【小説】国芳になる日まで 〜吉原花魁と歌川国芳の恋〜第23話 (4/17ページ)
国芳は嬉しくなって皆と一緒にがむしゃらに押した。ところがいくら押してもさすがに十間近い大鯨はびくともしない。しばらくすると腰が砕けそうになり、国芳は手を止めた。
「こりゃ、てんでんばらばらで押しても意味がねえ」
少し思案して、
「あ、父っつぁん!父っつぁんッ!」
国芳はいつのまにか隣で一緒になって鯨を押していた豊国に声を掛けた。
「なんだこのヤロウ!」
豊国は背美鯨に似たしゃくれ顎を突き出し、歯を食いしばって返事をした。
「父っつぁん、ここにいる全員を今から父っつぁんが一つにまとめてくだせえ!」
「はあ?」
「まあ一つ、見ててくんねえ」
身軽な国芳は大きな鯨の上にぴょんと飛び乗った。
「エー、皆!ちょいと聞いつくんねエ!このマヌケな大鯨のために手伝ってくれてありがとうごぜえやす!このままてんでばらばらに押しても埒があかねえんで、ここは一つ、音頭を取って息を合わせようと思いやす!音頭を取るなア、おいらの絵の師匠にして天下の大浮世絵師、歌川豊国先生!」
「エ!」
「豊国だと!」
江戸ッコたちは一気に色めき立った。
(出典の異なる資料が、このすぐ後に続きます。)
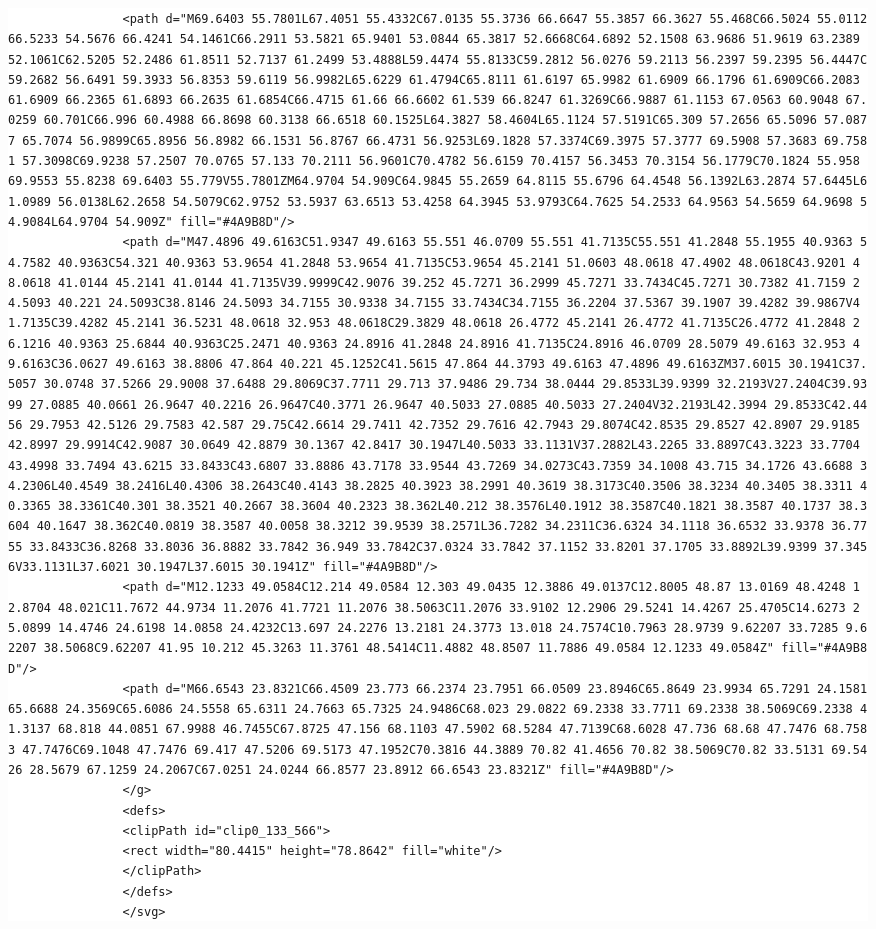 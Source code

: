                     <path d="M69.6403 55.7801L67.4051 55.4332C67.0135 55.3736 66.6647 55.3857 66.3627 55.468C66.5024 55.0112 66.5233 54.5676 66.4241 54.1461C66.2911 53.5821 65.9401 53.0844 65.3817 52.6668C64.6892 52.1508 63.9686 51.9619 63.2389 52.1061C62.5205 52.2486 61.8511 52.7137 61.2499 53.4888L59.4474 55.8133C59.2812 56.0276 59.2113 56.2397 59.2395 56.4447C59.2682 56.6491 59.3933 56.8353 59.6119 56.9982L65.6229 61.4794C65.8111 61.6197 65.9982 61.6909 66.1796 61.6909C66.2083 61.6909 66.2365 61.6893 66.2635 61.6854C66.4715 61.66 66.6602 61.539 66.8247 61.3269C66.9887 61.1153 67.0563 60.9048 67.0259 60.701C66.996 60.4988 66.8698 60.3138 66.6518 60.1525L64.3827 58.4604L65.1124 57.5191C65.309 57.2656 65.5096 57.0877 65.7074 56.9899C65.8956 56.8982 66.1531 56.8767 66.4731 56.9253L69.1828 57.3374C69.3975 57.3777 69.5908 57.3683 69.7581 57.3098C69.9238 57.2507 70.0765 57.133 70.2111 56.9601C70.4782 56.6159 70.4157 56.3453 70.3154 56.1779C70.1824 55.958 69.9553 55.8238 69.6403 55.779V55.7801ZM64.9704 54.909C64.9845 55.2659 64.8115 55.6796 64.4548 56.1392L63.2874 57.6445L61.0989 56.0138L62.2658 54.5079C62.9752 53.5937 63.6513 53.4258 64.3945 53.9793C64.7625 54.2533 64.9563 54.5659 64.9698 54.9084L64.9704 54.909Z" fill="#4A9B8D"/>
                    <path d="M47.4896 49.6163C51.9347 49.6163 55.551 46.0709 55.551 41.7135C55.551 41.2848 55.1955 40.9363 54.7582 40.9363C54.321 40.9363 53.9654 41.2848 53.9654 41.7135C53.9654 45.2141 51.0603 48.0618 47.4902 48.0618C43.9201 48.0618 41.0144 45.2141 41.0144 41.7135V39.9999C42.9076 39.252 45.7271 36.2999 45.7271 33.7434C45.7271 30.7382 41.7159 24.5093 40.221 24.5093C38.8146 24.5093 34.7155 30.9338 34.7155 33.7434C34.7155 36.2204 37.5367 39.1907 39.4282 39.9867V41.7135C39.4282 45.2141 36.5231 48.0618 32.953 48.0618C29.3829 48.0618 26.4772 45.2141 26.4772 41.7135C26.4772 41.2848 26.1216 40.9363 25.6844 40.9363C25.2471 40.9363 24.8916 41.2848 24.8916 41.7135C24.8916 46.0709 28.5079 49.6163 32.953 49.6163C36.0627 49.6163 38.8806 47.864 40.221 45.1252C41.5615 47.864 44.3793 49.6163 47.4896 49.6163ZM37.6015 30.1941C37.5057 30.0748 37.5266 29.9008 37.6488 29.8069C37.7711 29.713 37.9486 29.734 38.0444 29.8533L39.9399 32.2193V27.2404C39.9399 27.0885 40.0661 26.9647 40.2216 26.9647C40.3771 26.9647 40.5033 27.0885 40.5033 27.2404V32.2193L42.3994 29.8533C42.4456 29.7953 42.5126 29.7583 42.587 29.75C42.6614 29.7411 42.7352 29.7616 42.7943 29.8074C42.8535 29.8527 42.8907 29.9185 42.8997 29.9914C42.9087 30.0649 42.8879 30.1367 42.8417 30.1947L40.5033 33.1131V37.2882L43.2265 33.8897C43.3223 33.7704 43.4998 33.7494 43.6215 33.8433C43.6807 33.8886 43.7178 33.9544 43.7269 34.0273C43.7359 34.1008 43.715 34.1726 43.6688 34.2306L40.4549 38.2416L40.4306 38.2643C40.4143 38.2825 40.3923 38.2991 40.3619 38.3173C40.3506 38.3234 40.3405 38.3311 40.3365 38.3361C40.301 38.3521 40.2667 38.3604 40.2323 38.362L40.212 38.3576L40.1912 38.3587C40.1821 38.3587 40.1737 38.3604 40.1647 38.362C40.0819 38.3587 40.0058 38.3212 39.9539 38.2571L36.7282 34.2311C36.6324 34.1118 36.6532 33.9378 36.7755 33.8433C36.8268 33.8036 36.8882 33.7842 36.949 33.7842C37.0324 33.7842 37.1152 33.8201 37.1705 33.8892L39.9399 37.3456V33.1131L37.6021 30.1947L37.6015 30.1941Z" fill="#4A9B8D"/>
                    <path d="M12.1233 49.0584C12.214 49.0584 12.303 49.0435 12.3886 49.0137C12.8005 48.87 13.0169 48.4248 12.8704 48.021C11.7672 44.9734 11.2076 41.7721 11.2076 38.5063C11.2076 33.9102 12.2906 29.5241 14.4267 25.4705C14.6273 25.0899 14.4746 24.6198 14.0858 24.4232C13.697 24.2276 13.2181 24.3773 13.018 24.7574C10.7963 28.9739 9.62207 33.7285 9.62207 38.5068C9.62207 41.95 10.212 45.3263 11.3761 48.5414C11.4882 48.8507 11.7886 49.0584 12.1233 49.0584Z" fill="#4A9B8D"/>
                    <path d="M66.6543 23.8321C66.4509 23.773 66.2374 23.7951 66.0509 23.8946C65.8649 23.9934 65.7291 24.1581 65.6688 24.3569C65.6086 24.5558 65.6311 24.7663 65.7325 24.9486C68.023 29.0822 69.2338 33.7711 69.2338 38.5069C69.2338 41.3137 68.818 44.0851 67.9988 46.7455C67.8725 47.156 68.1103 47.5902 68.5284 47.7139C68.6028 47.736 68.68 47.7476 68.7583 47.7476C69.1048 47.7476 69.417 47.5206 69.5173 47.1952C70.3816 44.3889 70.82 41.4656 70.82 38.5069C70.82 33.5131 69.5426 28.5679 67.1259 24.2067C67.0251 24.0244 66.8577 23.8912 66.6543 23.8321Z" fill="#4A9B8D"/>
                    </g>
                    <defs>
                    <clipPath id="clip0_133_566">
                    <rect width="80.4415" height="78.8642" fill="white"/>
                    </clipPath>
                    </defs>
                    </svg>
                     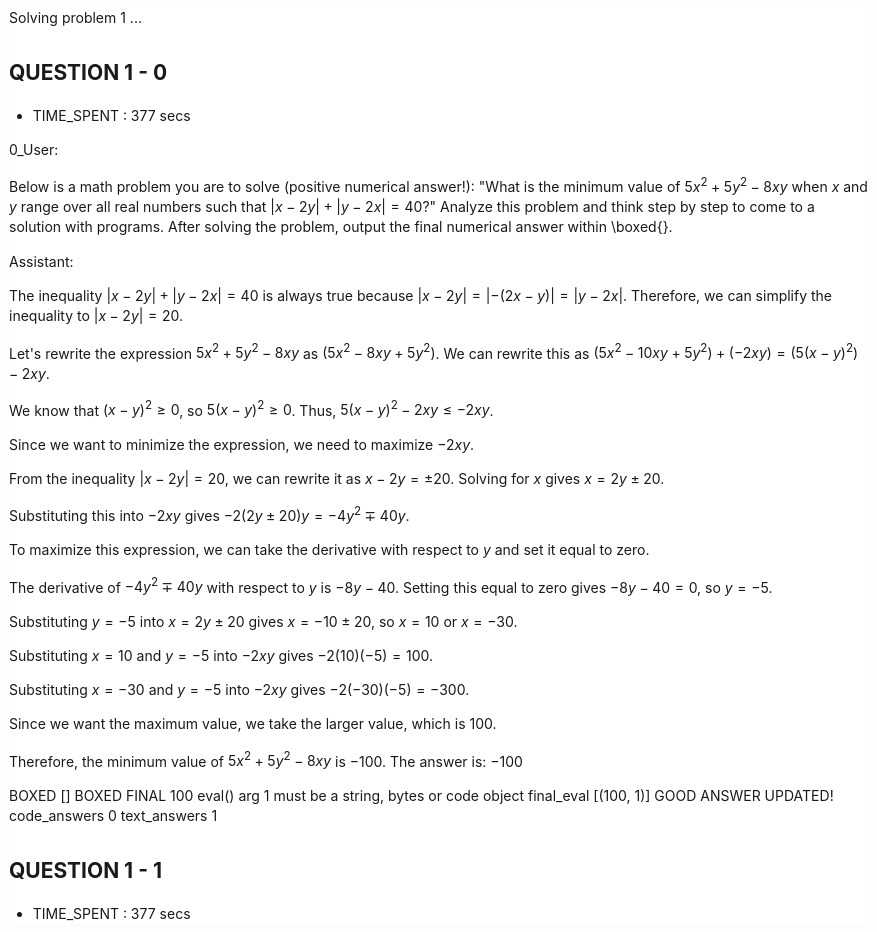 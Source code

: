 Solving problem 1 ...



## QUESTION 1 - 0 
- TIME_SPENT : 377 secs

0_User:

Below is a math problem you are to solve (positive numerical answer!):
"What is the minimum value of $5x^2+5y^2-8xy$ when $x$ and $y$ range over all real numbers such that $|x-2y| + |y-2x| = 40$?"
Analyze this problem and think step by step to come to a solution with programs. After solving the problem, output the final numerical answer within \boxed{}.

Assistant:

 The inequality $|x-2y| + |y-2x| = 40$ is always true because $|x-2y| = |-(2x-y)| = |y-2x|$. Therefore, we can simplify the inequality to $|x-2y| = 20$. 

Let's rewrite the expression $5x^2+5y^2-8xy$ as $(5x^2-8xy+5y^2)$. We can rewrite this as $(5x^2-10xy+5y^2) + (-2xy) = (5(x-y)^2) - 2xy$. 

We know that $(x-y)^2 \geq 0$, so $5(x-y)^2 \geq 0$. Thus, $5(x-y)^2 - 2xy \leq -2xy$. 

Since we want to minimize the expression, we need to maximize $-2xy$. 

From the inequality $|x-2y| = 20$, we can rewrite it as $x-2y = \pm 20$. Solving for $x$ gives $x = 2y \pm 20$. 

Substituting this into $-2xy$ gives $-2(2y \pm 20)y = -4y^2 \mp 40y$. 

To maximize this expression, we can take the derivative with respect to $y$ and set it equal to zero. 

The derivative of $-4y^2 \mp 40y$ with respect to $y$ is $-8y - 40$. Setting this equal to zero gives $-8y - 40 = 0$, so $y = -5$. 

Substituting $y = -5$ into $x = 2y \pm 20$ gives $x = -10 \pm 20$, so $x = 10$ or $x = -30$. 

Substituting $x = 10$ and $y = -5$ into $-2xy$ gives $-2(10)(-5) = 100$. 

Substituting $x = -30$ and $y = -5$ into $-2xy$ gives $-2(-30)(-5) = -300$. 

Since we want the maximum value, we take the larger value, which is 100. 

Therefore, the minimum value of $5x^2+5y^2-8xy$ is $-100$.
The answer is: $-100$

BOXED []
BOXED FINAL 100
eval() arg 1 must be a string, bytes or code object final_eval
[(100, 1)]
GOOD ANSWER UPDATED!
code_answers 0 text_answers 1



## QUESTION 1 - 1 
- TIME_SPENT : 377 secs
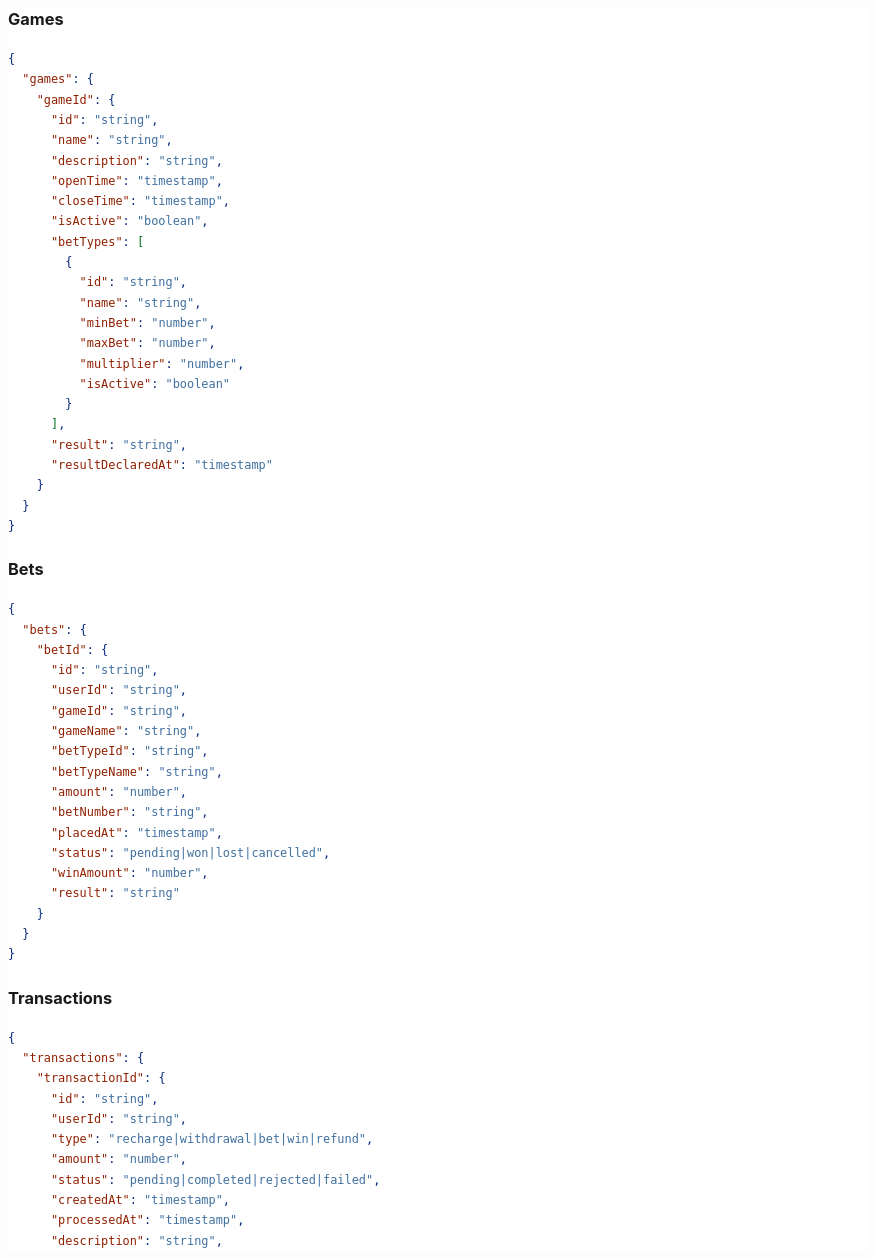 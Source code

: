 ### Games
```json
{
  "games": {
    "gameId": {
      "id": "string",
      "name": "string",
      "description": "string",
      "openTime": "timestamp",
      "closeTime": "timestamp",
      "isActive": "boolean",
      "betTypes": [
        {
          "id": "string",
          "name": "string",
          "minBet": "number",
          "maxBet": "number",
          "multiplier": "number",
          "isActive": "boolean"
        }
      ],
      "result": "string",
      "resultDeclaredAt": "timestamp"
    }
  }
}
```

### Bets
```json
{
  "bets": {
    "betId": {
      "id": "string",
      "userId": "string",
      "gameId": "string",
      "gameName": "string",
      "betTypeId": "string",
      "betTypeName": "string",
      "amount": "number",
      "betNumber": "string",
      "placedAt": "timestamp",
      "status": "pending|won|lost|cancelled",
      "winAmount": "number",
      "result": "string"
    }
  }
}
```

### Transactions
```json
{
  "transactions": {
    "transactionId": {
      "id": "string",
      "userId": "string",
      "type": "recharge|withdrawal|bet|win|refund",
      "amount": "number",
      "status": "pending|completed|rejected|failed",
      "createdAt": "timestamp",
      "processedAt": "timestamp",
      "description": "string",
```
この中に本物の歌川豊国の顔を知る者は恐らくいない。しかし、豊国の指先から生み出された錦絵の数々は、江戸ッコならば誰しもがよく知っている。知っているどころの話ではなく、ひとたび新しい摺物を売り出せば皆がこぞって地本問屋に押しかけて買い求める、押しも押されもせぬ大御所絵師である。視線を一手に受けた豊国は、驚きながらも怯む様子はなく、内から鷹揚たる威厳を滲ませていた。誰が聞かずともその立ち姿こそが本物の歌川豊国である事を物語っていた。
「たぶん、本物だ!」
「本物の歌川豊国だ!」
彼方此方から声が上がるのを制し、国芳は続ける。
「今から、父っつぁんのエイエイオーの掛け声で、皆一緒にこの大鯨を押してくだせえ!」
「ふうん、面白え」
「乗ってやろうじゃねえか」
興奮した声がそこかしこから飛んだ。